Ahora bien, el Art. 98 de la ley 1098 dice que “En los municipios donde no haya Defensor de Familia, las funciones que este Código le atribuye serán cumplidas por el comisario de familia. En ausencia de este último, las funciones asignadas al defensor y al comisario de familia corresponderán al inspector de policía.” Por ende, según ese Art., si en el ejemplo no hay defensores ni comisarios, el inspector tendrá las funciones de éstos. Y dentro de dichas funciones se encuentra la conciliación, entonces para mi no es claro este punto.

Comentario del narrador del blog: espero que con lo mencionado anteriormente este punto esté aclarado.

6. Casos de común acuerdo: Si nos acogemos a la definición de conciliación ( Artículo  64 Ley 446. Definición. La conciliación es un mecanismo de resolución de conflictos a través del cual, dos o más personas gestionan por sí mismas la solución de sus diferencias, con la ayuda de un tercero neutral y calificado, denominado conciliador) queda claro que sólo se da para los casos donde existe controversia, o lo que es lo mismo que sea contencioso.

Si estamos, por ejemplo, con una Unión Marital de Hecho de común acuerdo entre las parejas… ¿es eso una conciliación?  ¿en caso de serlo qué pasa con la definición legal? ¿cómo arreglar esa incoherencia con la definición de la conciliación? ¿es posible decir que el acuerdo entre las partes en un acta de conciliación?

Comentario del narrador del blog: Este es un punto muy interesante, lo que entiendo es que en los casos de la declaración de la unión marital de hecho el documento que se elabora no es un acta de conciliación sino un acta de declaración que es una función asignada por la Ley al conciliador, es como el caso de insolvencia de la persona natural no comerciante, no se lleva a cabo una conciliación sino que la Ley habilitó a los conciliadores para llevar a cabo este tipo de trámites de negociación. El acta de conciliación solo procede cuando hay conflicto entre las partes.

  1. Materias disponibles: En el arbitraje, a partir de la modificación introducida por la Ley 1285 a la Ley 270 (LEAJ), y también a raíz de un salvamento de voto del año 2009 (en caso de requerir la sentencia me avisa porque en realidad no recuerdo cuál es), se dijo que el arbitraje o la arbitrabilidad objetiva estaba referenciada a las materias disponibles, es decir, lo que el legislador estableciere como arbitrable (aún en el caso de que la materia objeto de arbitraje no sea transable). Bajo ese supuesto quiero saber si es posible hacer una aplicación analógica a la conciliación. La modificación de la Ley 1285 también puede cobijar la conciliación y, además, por via jurisprudencial se ha establecido que las materias de conciliación pueden ser aplicables al arbitraje.

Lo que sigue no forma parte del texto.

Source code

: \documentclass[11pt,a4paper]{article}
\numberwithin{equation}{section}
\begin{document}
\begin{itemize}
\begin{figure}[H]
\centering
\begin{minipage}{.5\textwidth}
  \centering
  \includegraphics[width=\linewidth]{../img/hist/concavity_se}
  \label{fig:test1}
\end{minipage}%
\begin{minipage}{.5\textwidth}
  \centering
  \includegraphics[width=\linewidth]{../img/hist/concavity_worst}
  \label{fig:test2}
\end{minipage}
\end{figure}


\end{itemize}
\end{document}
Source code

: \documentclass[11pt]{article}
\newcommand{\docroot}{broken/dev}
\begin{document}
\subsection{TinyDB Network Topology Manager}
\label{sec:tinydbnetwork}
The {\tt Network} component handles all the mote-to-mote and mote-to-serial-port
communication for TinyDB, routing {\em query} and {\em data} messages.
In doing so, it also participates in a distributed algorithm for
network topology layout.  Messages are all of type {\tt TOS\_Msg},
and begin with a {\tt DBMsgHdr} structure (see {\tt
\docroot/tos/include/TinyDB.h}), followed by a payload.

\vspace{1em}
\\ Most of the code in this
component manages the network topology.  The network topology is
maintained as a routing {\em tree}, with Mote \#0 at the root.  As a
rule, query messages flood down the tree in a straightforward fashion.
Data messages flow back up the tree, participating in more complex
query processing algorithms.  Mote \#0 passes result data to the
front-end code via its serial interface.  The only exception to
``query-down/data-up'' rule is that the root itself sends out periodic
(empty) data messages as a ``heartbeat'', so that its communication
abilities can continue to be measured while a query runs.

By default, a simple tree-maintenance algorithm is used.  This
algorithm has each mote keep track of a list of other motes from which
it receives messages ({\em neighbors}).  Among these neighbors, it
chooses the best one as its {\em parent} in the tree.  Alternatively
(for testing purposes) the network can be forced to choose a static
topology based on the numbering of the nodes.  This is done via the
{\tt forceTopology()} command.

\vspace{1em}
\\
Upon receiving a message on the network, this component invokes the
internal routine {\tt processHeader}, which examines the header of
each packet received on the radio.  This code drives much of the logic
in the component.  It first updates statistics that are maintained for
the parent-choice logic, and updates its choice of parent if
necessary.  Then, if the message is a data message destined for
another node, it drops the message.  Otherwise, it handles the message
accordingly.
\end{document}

De lo anterior pretendo argumentar que si para el arbitraje existen las materias disponibles (no con la Ley 1563 sino con el desarrollo legal que ya expuse) por qué para la conciliación sigue existiendo la restricción de que sean materias transigibles, desistibles y conciliables (aunque por conciliables también se podría argumentar que sean materias disponibles). Me gustaría saber su posición al respecto, en el sentido de que exista la posibilidad de llevar a cabo una conciliación sobre un tema que no sea transigible, pero que si sea disponible (como en el caso del arbitraje).

Comentario del narrador del blog: estoy de acuerdo con su planteamiento, se podría establecer que dentro de la materia conciliable están los conflictos disponibles por autorización de la Ley, así estos no sean transigibles.

  1. ¿El sistema judicial (jueces) prima sobre la conciliación?: Es quizás la pregunta más interesante para mi. Sin extenderme mucho con ejemplos me gustaría saber si un juez de la república puede declarar nula una conciliación por un tema de interpretación de Derecho. Suponga usted que el conciliador tiene una interpretación del derecho (que es acorde y válida en el mundo jurídico) la cual le permite a usted hacer la conciliación en un tema X. Pero supongamos que una de las partes pasados los meses no está de acuerdo con dicha interpretación y decide demandar ante la jurisdicción. Ahora pensemos que el Juez tiene una posición contraria a la del conciliador (es decir que también es acorde y válida en el mundo jurídico) y, por ende, considera que el conciliador hizo una conciliación sobre un tema que no es objeto de conciliación (he ahí el problema de las interpretaciones, ya que la interpretación del conciliador es valida para afirmar que el asunto es conciliable, mientras que la interpretación del juez obsta para decir que el asunto no es conciliable.

En lo anterior ejemplo existe una pugna de interpretaciones (donde ambas son válidas  – en principio – para el ordenamiento jurídico) entre el conciliador y el juez. De una interpretación escueta y de simple lógica, se dice que la interpretación del juez primará. Sin embargo me cabe la duda de ¿bajo qué norma puedo aducir yo que el juez prevalece sobre el conciliador? ¿no se puede creer que el conciliador es independiente al juez y que las decisiones de éste no pueden primar sobre las de aquél si son basadas en derecho?

Es un poco confusa así que en caso de no entender avíseme para que le plantee el caso expresamente, seguramente así queda más claro.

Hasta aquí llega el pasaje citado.